Yanik begins to rap, which throws me into the present of black music that has possessed a large part of the airwaves of modern life. The childlike personality lives in the ’60s, but he breathes the ’90s. “I love underground rap and I love it when rap is spontaneous,” he says. There is little outlet for it in Nepal, so a lot of Yanik’s rapping influence had come from his friends overseas where he briefly worked in London, and also from his previous job as a radio DJ.
The audiophile meddles with his make-shift stereo, a Creative Zen player wired into speakers that camouflage themselves in his bedroom, so that when they play, a sexy jazz bursts out like hidden dynamites of a battleground.
“Where did that come from,” I ask in a spirit of awe and surprise more than curiosity. The magnitude of his DIY surround-sound system is amplifying his mother’s indulgent vocals. She had previously been a jazz singer in Nepal, and in a way this carved Yanik’s dreams of rapping and doing music for a living. Finance, having to attain stability and the heavy duty of caring for his cancer-stricken mother have all put his visions on hold. “Responsibility will make you a man,” I tell him in an attempt of encouragement. He agrees and says he’s changed a lot since his mother became unwell.
Long before her illness, Yanik’s mum lived as a hippie, and finding it hard to resist the trickles of influence, he is now caught between the era of the free-lovin’ people and the contemporary rule of rappers. Yanik refuses to choose either side, so he’d rather live with and in the transition, even if it means being in a motion of unrest. Pulling together past and present, he exists in both and goes against the reason of time.
That’s how he’s turned out – a little confused and very much a contradiction. In the name of diagnosis, these are perhaps symptoms of people in a flux – minds that have transited and progressed faster than the surroundings in their own country. Yanik enlightens me about revolution, women’s rights and education while we’re maneuvering the unruly, congested road of zero traffic lights and broken-down street lamps. “This is Nepal,” he says, apologetic about the slow and almost dangerous passage which we are passing through. Then paradoxically, he proudly adds: “The country is in a slow revolution,” a referrence to the downfall of the king, the recent war and the impending elections.
“That’s what we need. Look at how much creativity has taken place since all these happened.
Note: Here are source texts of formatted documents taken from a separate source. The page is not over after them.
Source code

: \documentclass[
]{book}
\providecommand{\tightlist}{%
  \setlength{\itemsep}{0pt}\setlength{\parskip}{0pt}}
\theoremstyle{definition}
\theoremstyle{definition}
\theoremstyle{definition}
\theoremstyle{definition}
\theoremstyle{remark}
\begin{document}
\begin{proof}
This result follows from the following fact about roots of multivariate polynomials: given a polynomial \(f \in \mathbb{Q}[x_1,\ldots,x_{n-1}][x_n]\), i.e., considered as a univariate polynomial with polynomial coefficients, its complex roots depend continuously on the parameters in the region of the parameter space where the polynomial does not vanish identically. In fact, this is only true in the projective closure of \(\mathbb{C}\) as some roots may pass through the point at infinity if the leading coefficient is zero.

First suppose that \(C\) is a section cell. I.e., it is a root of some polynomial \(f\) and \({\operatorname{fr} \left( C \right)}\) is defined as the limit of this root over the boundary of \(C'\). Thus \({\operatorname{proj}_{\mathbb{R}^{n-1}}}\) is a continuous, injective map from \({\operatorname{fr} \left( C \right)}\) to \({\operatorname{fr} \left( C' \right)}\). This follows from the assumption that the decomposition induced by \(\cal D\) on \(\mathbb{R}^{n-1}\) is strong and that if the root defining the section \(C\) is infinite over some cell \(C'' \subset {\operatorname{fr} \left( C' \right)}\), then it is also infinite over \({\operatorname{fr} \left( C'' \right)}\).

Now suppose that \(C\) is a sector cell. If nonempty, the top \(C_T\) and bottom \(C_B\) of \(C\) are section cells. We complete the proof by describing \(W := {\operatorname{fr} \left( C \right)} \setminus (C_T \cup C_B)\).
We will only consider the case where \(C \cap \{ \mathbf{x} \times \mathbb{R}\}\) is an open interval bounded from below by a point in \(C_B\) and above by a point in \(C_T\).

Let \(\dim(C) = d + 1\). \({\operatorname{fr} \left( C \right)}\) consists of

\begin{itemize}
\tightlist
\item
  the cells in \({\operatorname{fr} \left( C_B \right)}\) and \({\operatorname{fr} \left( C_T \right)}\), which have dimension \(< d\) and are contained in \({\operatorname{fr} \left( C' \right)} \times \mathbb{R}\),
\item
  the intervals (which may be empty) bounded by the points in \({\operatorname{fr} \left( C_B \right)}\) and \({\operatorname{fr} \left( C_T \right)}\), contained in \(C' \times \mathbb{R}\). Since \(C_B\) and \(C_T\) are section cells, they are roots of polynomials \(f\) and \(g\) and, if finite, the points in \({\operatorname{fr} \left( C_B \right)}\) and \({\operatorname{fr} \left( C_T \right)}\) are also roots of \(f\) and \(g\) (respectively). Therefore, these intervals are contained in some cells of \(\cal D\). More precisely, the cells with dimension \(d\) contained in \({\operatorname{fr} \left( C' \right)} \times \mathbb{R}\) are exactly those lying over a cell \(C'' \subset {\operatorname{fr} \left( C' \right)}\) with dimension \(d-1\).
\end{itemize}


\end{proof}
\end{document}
People are speaking up, artists are coming out.” Not yet resigned, his positivity is a fresh savoring of utopia in the land of dystopic development.
Yanik is now shouting over his shoulder above the wind: “Everytime something bad happens, something good takes place. We just have to notice!” I hold on tight to the backseat handle of the trembling bike while his words are providing better strength – it’s a tough balance, this ride, and maybe that’s how it is to live in a contradiction. No perfect right, no absolute wrong, just constantly being thrown about trying to locate and believe in an equilibrium.
I yell back in earnest agreement, but it gets engulfed by the noisy traffic. Looking at the way he expertly controls his vehicle, I’d like to think he hadn’t needed my assurance. These roads of Nepal, they bear little rules and logic with pedestrians haphazardly crossing and buses appearing without warning. But Yanik’s bike makes good sense of it all and finds its way through with an unsteady equilibrium. There’s safety inspite of the danger — that too, is a contradiction worth living.